Assignment:
Scan the entries below for the word "capgo" and copy every line in which it occurs.

Input records:
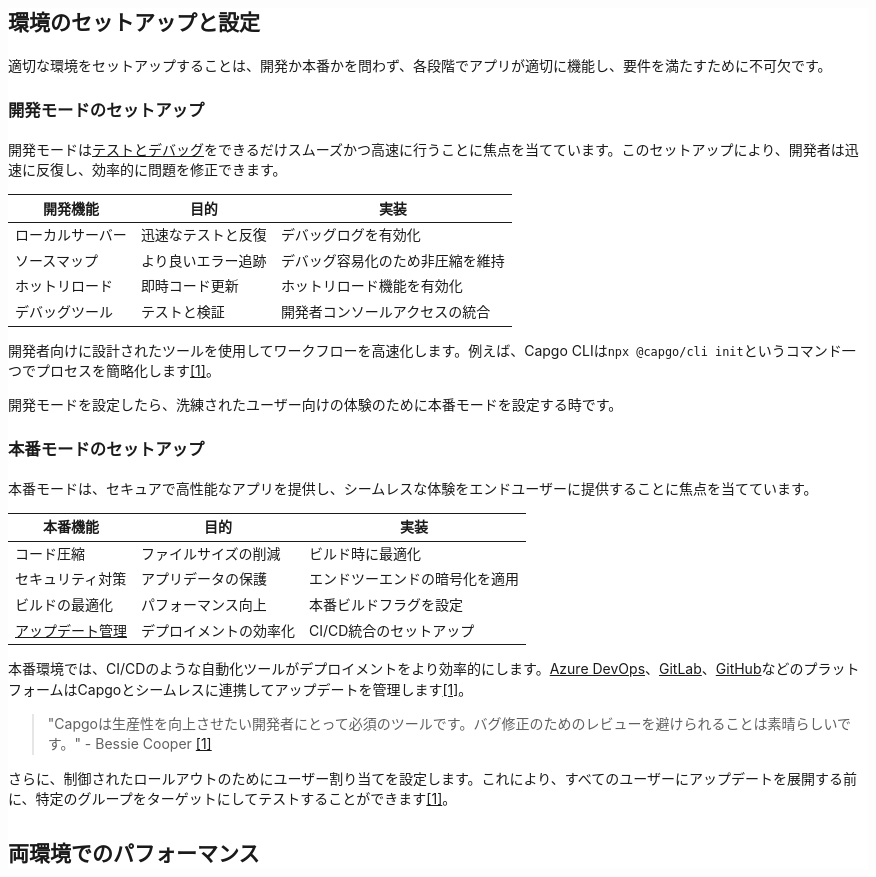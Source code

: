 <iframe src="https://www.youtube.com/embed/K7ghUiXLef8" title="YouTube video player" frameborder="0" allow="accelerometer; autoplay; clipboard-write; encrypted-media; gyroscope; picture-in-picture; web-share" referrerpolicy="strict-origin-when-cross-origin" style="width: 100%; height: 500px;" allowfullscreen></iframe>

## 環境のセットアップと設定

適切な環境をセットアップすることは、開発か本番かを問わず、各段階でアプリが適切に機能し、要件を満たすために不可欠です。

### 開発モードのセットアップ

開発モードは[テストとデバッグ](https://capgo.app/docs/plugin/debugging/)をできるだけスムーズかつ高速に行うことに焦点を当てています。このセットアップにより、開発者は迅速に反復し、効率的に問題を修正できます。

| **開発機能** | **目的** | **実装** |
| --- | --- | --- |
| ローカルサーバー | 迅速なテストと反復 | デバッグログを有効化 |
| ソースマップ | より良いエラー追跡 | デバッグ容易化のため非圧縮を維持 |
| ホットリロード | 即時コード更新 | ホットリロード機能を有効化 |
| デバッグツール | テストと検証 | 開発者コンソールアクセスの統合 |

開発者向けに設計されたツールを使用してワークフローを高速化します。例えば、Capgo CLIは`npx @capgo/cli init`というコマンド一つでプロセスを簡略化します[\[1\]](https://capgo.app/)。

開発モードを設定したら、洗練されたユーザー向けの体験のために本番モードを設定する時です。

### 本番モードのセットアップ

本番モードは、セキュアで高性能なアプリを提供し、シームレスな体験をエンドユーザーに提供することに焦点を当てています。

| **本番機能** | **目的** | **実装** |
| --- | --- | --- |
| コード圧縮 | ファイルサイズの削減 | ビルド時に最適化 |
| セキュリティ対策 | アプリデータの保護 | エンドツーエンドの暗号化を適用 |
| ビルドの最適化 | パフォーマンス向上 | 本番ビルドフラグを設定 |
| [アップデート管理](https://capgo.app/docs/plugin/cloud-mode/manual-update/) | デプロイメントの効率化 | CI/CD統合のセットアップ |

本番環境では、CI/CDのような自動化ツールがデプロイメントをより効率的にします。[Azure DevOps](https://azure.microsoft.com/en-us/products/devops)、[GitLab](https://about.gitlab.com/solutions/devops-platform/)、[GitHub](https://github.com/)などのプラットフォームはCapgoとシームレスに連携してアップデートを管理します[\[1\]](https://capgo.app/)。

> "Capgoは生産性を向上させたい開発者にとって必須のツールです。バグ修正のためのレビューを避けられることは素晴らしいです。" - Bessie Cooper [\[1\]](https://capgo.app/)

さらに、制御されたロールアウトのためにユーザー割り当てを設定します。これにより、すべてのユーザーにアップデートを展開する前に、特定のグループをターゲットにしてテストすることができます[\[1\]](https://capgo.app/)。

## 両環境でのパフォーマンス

Written solution:
開発モードは[テストとデバッグ](https://capgo.app/docs/plugin/debugging/)をできるだけスムーズかつ高速に行うことに焦点を当てています。このセットアップにより、開発者は迅速に反復し、効率的に問題を修正できます。
開発者向けに設計されたツールを使用してワークフローを高速化します。例えば、Capgo CLIは`npx @capgo/cli init`というコマンド一つでプロセスを簡略化します[\[1\]](https://capgo.app/)。
| [アップデート管理](https://capgo.app/docs/plugin/cloud-mode/manual-update/) | デプロイメントの効率化 | CI/CD統合のセットアップ |
本番環境では、CI/CDのような自動化ツールがデプロイメントをより効率的にします。[Azure DevOps](https://azure.microsoft.com/en-us/products/devops)、[GitLab](https://about.gitlab.com/solutions/devops-platform/)、[GitHub](https://github.com/)などのプラットフォームはCapgoとシームレスに連携してアップデートを管理します[\[1\]](https://capgo.app/)。
> "Capgoは生産性を向上させたい開発者にとって必須のツールです。バグ修正のためのレビューを避けられることは素晴らしいです。" - Bessie Cooper [\[1\]](https://capgo.app/)
さらに、制御されたロールアウトのためにユーザー割り当てを設定します。これにより、すべてのユーザーにアップデートを展開する前に、特定のグループをターゲットにしてテストすることができます[\[1\]](https://capgo.app/)。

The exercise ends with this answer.